Exercise prompt: Write out only the lines from the top of the listing below through the one with "the /var/log/gluster/\* directory.", exactly as they stand, while keeping pictures out of the copy.

Extracted material:

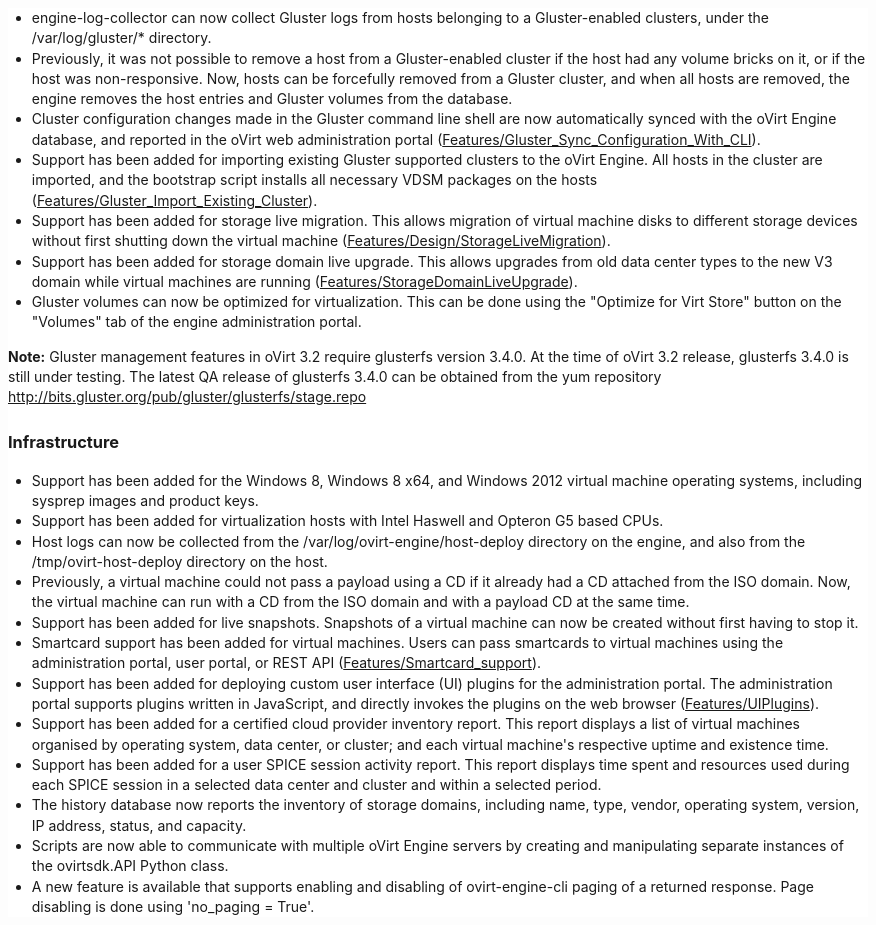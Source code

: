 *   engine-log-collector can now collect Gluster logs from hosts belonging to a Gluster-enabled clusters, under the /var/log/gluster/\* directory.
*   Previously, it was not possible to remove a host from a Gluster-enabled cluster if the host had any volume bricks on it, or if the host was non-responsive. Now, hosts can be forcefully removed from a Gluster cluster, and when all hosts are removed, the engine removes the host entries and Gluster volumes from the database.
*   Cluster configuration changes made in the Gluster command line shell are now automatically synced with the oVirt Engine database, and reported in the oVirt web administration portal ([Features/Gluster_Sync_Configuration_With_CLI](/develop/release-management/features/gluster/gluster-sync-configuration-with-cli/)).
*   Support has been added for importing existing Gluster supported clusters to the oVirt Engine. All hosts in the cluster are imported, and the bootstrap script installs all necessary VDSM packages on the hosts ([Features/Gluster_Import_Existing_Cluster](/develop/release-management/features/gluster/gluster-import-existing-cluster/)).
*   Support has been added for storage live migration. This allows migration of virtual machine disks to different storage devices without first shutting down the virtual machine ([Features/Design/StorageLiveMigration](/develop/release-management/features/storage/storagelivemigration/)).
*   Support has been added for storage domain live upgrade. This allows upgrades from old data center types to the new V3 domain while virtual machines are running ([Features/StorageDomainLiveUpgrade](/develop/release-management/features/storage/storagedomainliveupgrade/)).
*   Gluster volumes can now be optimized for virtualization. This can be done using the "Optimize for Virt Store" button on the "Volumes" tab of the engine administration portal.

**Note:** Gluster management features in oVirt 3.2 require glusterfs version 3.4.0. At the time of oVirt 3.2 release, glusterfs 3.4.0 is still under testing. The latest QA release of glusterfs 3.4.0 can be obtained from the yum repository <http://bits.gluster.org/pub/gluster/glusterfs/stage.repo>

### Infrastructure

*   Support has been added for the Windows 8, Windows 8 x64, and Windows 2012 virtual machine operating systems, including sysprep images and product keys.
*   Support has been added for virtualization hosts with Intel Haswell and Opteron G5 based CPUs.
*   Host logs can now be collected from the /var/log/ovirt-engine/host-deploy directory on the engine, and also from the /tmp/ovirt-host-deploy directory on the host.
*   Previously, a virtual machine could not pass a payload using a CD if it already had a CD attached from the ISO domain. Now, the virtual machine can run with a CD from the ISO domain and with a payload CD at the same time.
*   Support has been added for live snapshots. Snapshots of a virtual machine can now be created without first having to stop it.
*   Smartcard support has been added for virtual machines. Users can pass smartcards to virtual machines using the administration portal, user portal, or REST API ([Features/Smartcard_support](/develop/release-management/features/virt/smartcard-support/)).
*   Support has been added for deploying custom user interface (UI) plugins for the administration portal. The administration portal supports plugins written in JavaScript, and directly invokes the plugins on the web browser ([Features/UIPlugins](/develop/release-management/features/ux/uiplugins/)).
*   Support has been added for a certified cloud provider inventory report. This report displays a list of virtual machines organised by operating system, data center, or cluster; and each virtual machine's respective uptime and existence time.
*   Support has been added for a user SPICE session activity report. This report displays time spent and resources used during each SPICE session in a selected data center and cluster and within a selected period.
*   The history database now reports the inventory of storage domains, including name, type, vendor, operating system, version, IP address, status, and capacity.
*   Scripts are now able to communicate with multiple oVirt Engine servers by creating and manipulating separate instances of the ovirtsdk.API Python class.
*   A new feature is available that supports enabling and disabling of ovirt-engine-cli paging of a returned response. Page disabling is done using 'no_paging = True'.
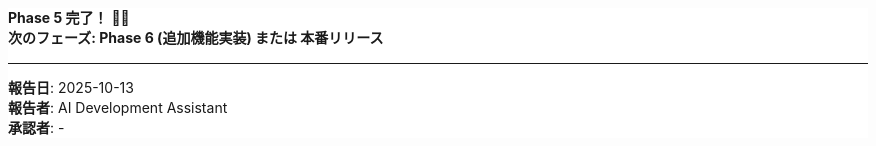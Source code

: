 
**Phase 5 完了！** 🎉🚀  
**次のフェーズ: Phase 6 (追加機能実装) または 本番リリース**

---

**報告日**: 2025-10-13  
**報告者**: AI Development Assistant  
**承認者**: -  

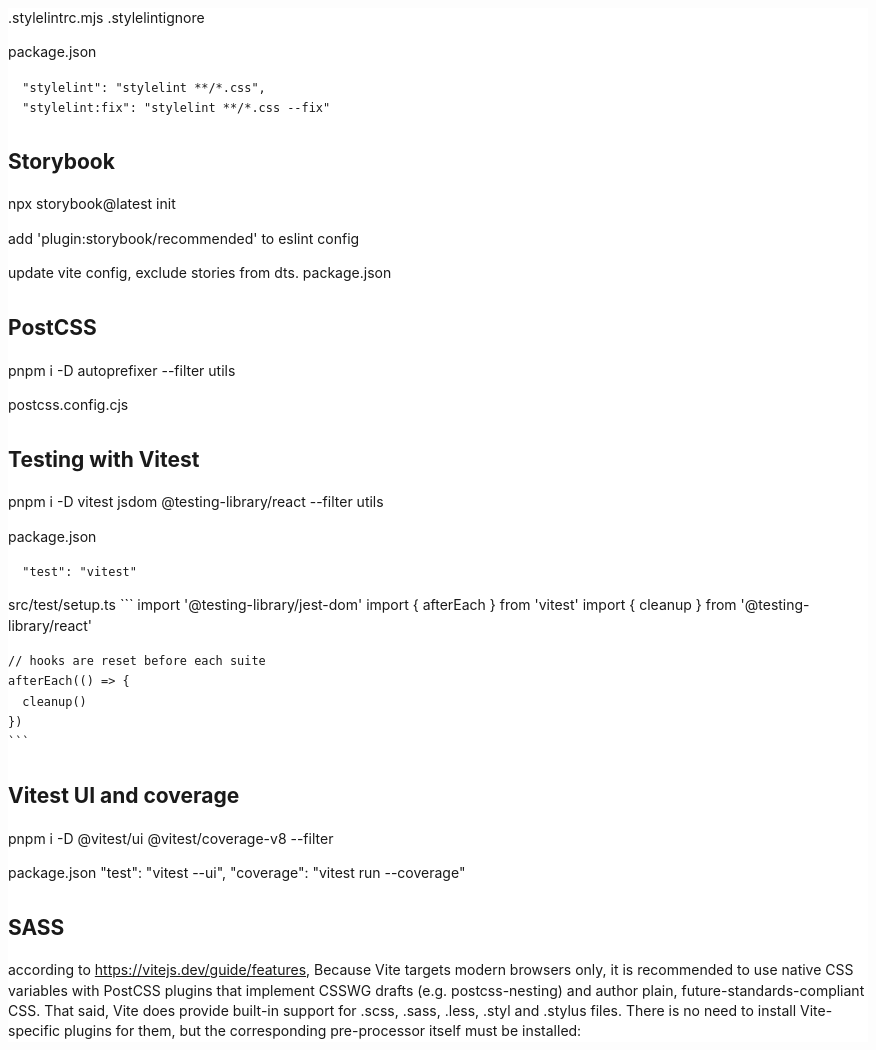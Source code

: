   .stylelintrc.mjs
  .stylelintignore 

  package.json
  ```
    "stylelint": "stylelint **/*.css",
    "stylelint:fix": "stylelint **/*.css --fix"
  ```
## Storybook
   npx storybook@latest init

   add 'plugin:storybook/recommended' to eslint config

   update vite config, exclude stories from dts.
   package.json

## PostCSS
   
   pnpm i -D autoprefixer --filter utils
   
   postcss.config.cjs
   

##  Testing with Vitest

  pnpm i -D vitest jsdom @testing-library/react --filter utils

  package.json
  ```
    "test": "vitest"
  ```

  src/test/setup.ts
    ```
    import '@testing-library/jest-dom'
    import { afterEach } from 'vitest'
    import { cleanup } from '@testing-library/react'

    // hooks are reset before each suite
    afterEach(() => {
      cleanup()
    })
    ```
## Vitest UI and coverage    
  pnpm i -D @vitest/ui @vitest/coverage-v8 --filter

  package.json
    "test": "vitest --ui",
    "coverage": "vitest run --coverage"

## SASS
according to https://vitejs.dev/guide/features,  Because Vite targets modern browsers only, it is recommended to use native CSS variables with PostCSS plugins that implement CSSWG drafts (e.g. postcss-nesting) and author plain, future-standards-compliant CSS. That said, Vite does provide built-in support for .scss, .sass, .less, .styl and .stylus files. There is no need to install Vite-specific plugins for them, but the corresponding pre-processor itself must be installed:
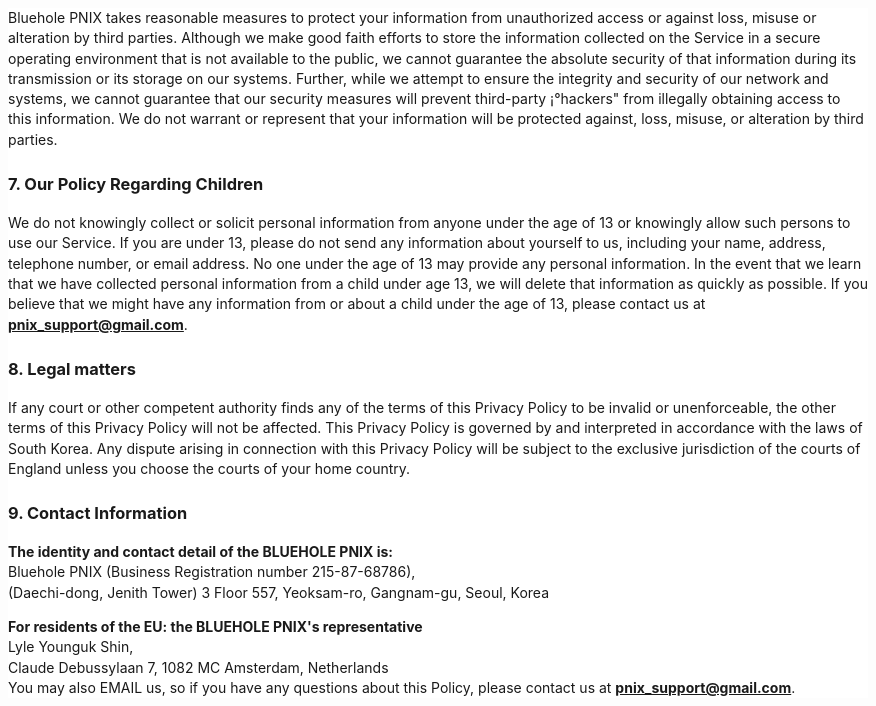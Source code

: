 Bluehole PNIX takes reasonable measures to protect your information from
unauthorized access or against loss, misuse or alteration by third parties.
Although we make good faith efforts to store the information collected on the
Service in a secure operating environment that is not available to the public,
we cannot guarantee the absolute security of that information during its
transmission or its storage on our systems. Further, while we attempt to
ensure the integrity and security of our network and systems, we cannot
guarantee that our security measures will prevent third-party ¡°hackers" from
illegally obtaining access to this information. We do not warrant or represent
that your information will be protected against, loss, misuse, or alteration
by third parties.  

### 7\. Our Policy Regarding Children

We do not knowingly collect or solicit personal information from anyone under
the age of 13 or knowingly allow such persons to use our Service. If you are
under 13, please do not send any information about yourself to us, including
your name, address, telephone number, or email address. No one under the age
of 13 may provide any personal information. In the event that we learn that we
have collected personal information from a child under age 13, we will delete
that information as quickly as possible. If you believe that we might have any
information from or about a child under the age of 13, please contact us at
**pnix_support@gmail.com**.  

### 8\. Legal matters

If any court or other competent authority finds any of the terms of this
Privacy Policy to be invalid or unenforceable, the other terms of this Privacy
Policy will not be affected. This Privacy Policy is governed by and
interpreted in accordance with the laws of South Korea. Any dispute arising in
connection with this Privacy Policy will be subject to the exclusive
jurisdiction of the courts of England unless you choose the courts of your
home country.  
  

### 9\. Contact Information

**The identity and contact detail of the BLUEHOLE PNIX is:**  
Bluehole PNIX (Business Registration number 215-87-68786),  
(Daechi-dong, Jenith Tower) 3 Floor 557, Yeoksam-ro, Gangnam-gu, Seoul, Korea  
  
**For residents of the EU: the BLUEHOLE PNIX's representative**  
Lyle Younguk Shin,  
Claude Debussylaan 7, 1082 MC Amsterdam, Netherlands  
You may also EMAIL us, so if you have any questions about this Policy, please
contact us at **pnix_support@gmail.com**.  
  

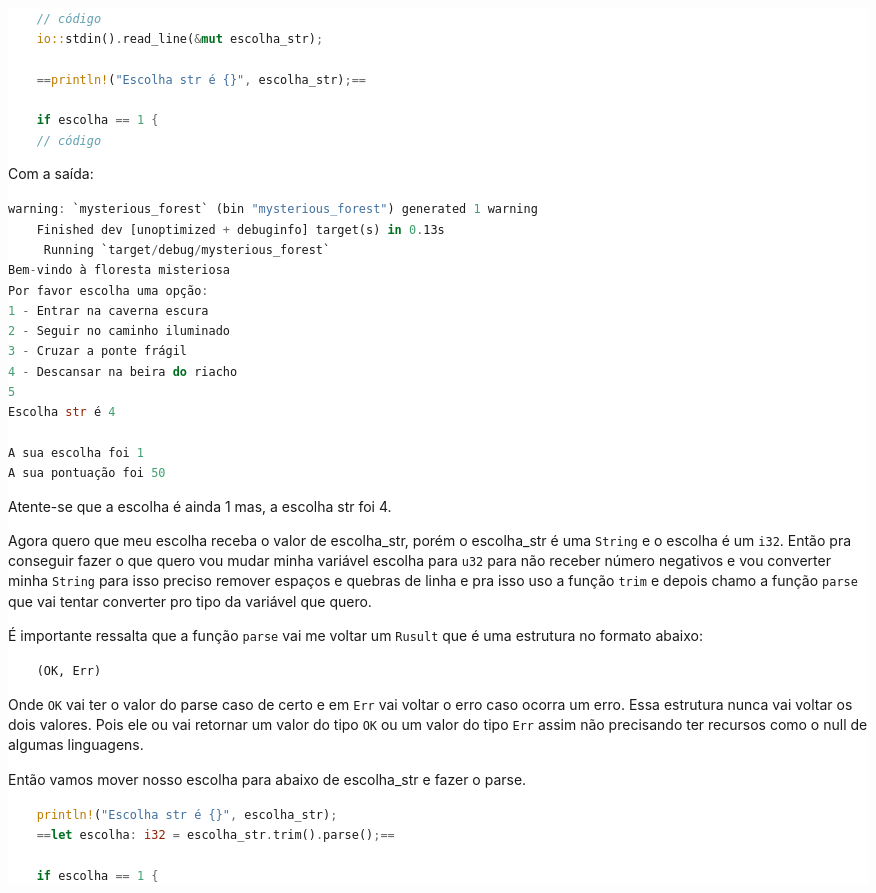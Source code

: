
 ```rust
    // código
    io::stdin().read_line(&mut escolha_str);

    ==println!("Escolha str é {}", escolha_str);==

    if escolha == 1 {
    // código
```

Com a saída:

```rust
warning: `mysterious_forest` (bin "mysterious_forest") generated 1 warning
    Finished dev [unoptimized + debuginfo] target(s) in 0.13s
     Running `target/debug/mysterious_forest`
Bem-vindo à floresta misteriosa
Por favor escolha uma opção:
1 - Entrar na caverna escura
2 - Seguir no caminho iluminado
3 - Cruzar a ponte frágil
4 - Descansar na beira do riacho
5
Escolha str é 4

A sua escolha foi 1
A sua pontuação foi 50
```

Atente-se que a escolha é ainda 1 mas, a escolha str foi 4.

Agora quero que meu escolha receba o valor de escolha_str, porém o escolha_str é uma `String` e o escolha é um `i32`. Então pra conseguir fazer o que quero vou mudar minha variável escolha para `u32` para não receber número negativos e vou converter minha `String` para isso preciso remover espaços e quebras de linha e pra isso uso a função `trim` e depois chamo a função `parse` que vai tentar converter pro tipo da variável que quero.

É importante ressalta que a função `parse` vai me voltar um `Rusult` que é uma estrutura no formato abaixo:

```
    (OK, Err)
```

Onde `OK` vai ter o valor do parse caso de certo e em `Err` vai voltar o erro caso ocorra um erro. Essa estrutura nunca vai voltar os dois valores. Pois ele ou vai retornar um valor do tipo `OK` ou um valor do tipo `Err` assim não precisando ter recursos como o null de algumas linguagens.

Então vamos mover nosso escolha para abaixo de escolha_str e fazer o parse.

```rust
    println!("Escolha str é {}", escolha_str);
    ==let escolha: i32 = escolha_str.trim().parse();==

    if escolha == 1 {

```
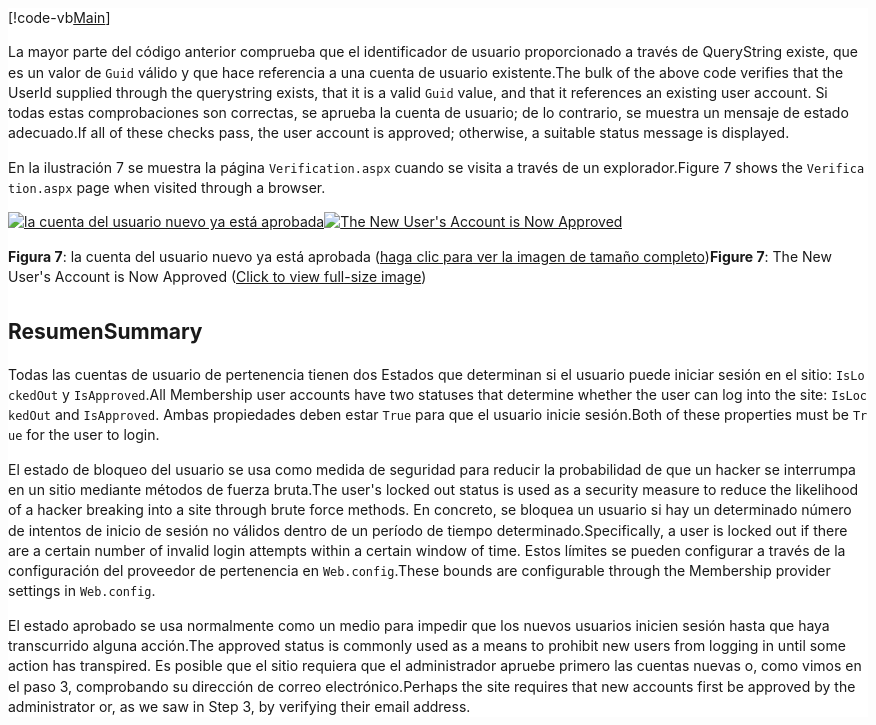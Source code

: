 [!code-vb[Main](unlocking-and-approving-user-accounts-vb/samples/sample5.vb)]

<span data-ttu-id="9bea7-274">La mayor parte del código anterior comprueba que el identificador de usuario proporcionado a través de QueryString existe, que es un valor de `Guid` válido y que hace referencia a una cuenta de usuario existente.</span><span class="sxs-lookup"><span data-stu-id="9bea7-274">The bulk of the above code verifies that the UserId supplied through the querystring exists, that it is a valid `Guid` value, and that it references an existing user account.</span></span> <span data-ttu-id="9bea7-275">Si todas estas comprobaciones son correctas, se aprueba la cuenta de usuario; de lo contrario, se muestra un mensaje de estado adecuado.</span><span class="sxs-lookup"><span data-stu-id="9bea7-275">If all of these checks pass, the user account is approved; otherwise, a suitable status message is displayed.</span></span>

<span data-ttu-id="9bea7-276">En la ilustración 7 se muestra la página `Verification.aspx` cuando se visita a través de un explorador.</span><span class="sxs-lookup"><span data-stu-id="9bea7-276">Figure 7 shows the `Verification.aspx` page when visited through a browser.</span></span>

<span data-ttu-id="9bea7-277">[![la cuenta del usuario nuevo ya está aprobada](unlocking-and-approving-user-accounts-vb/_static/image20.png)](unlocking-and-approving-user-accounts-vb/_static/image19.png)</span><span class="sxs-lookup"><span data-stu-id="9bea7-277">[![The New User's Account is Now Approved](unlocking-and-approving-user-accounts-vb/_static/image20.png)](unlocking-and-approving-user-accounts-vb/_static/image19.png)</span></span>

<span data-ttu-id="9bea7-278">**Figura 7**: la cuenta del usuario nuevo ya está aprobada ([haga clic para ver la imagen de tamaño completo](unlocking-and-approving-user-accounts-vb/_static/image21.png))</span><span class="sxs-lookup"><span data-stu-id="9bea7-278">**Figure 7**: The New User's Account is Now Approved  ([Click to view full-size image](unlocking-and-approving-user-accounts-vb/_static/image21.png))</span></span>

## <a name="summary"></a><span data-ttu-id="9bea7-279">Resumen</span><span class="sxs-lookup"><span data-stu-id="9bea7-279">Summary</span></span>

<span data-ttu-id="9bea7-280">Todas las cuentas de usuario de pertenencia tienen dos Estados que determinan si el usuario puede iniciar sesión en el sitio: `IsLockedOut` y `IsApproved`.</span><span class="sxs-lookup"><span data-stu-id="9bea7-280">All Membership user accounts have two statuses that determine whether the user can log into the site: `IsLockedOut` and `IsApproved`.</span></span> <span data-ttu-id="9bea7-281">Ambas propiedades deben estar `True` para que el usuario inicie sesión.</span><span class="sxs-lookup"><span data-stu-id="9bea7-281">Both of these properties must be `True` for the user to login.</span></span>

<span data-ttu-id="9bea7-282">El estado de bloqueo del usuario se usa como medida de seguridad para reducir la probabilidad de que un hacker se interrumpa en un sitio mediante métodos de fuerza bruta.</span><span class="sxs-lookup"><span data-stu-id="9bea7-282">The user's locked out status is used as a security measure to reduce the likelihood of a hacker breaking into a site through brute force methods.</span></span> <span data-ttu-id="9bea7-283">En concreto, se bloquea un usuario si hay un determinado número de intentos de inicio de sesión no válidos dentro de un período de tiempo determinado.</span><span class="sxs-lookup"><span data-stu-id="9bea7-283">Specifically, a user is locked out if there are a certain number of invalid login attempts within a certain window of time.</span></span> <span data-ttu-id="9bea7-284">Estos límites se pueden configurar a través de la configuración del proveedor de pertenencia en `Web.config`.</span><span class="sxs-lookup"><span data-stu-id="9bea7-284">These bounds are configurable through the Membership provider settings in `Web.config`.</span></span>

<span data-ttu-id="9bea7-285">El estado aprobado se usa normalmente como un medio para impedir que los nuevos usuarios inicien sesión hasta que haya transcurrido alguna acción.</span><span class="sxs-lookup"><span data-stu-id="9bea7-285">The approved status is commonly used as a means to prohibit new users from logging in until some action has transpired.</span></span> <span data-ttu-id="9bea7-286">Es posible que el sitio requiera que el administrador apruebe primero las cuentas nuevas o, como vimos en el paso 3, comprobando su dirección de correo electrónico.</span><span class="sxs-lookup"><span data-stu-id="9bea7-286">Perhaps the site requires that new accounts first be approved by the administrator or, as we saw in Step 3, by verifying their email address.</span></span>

Output:
Source code

: *   engine-log-collector can now collect Gluster logs from hosts belonging to a Gluster-enabled clusters, under the /var/log/gluster/\* directory.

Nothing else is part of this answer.